What to work on: All lines from the one with "enfermedad, 0 = no) |" to the end of the material, both included, are to be written out exactly and without anything else.
:: Extracted data
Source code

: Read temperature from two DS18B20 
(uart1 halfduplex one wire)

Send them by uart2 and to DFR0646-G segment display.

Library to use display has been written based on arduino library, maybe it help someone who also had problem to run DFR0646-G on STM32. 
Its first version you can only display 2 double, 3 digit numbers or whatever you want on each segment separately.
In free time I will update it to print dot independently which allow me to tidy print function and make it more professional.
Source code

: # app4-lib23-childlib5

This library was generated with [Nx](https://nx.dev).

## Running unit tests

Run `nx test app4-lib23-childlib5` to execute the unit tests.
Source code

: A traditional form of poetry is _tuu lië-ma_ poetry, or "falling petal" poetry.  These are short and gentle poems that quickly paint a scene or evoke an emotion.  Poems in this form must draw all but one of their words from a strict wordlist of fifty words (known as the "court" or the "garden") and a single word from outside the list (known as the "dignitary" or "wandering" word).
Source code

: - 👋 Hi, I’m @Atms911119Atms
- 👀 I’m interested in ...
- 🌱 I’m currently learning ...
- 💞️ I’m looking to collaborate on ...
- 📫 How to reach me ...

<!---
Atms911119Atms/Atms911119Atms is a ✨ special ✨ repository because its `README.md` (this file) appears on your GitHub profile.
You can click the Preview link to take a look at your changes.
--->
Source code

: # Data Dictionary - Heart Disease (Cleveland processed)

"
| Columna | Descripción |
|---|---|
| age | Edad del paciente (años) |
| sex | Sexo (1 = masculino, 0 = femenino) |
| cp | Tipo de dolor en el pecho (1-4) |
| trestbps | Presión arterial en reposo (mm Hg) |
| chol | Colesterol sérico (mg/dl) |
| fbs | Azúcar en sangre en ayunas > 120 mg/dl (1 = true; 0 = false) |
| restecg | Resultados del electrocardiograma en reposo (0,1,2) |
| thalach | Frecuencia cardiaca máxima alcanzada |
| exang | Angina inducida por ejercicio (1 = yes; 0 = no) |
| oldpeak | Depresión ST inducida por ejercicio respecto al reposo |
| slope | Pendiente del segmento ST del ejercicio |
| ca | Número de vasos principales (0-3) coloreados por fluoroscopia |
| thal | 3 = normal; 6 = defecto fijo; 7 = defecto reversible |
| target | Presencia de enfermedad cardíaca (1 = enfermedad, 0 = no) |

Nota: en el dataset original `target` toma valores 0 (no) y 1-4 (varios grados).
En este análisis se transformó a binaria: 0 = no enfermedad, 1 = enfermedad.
::::
Solution for this problem:
| target | Presencia de enfermedad cardíaca (1 = enfermedad, 0 = no) |

Nota: en el dataset original `target` toma valores 0 (no) y 1-4 (varios grados).
En este análisis se transformó a binaria: 0 = no enfermedad, 1 = enfermedad.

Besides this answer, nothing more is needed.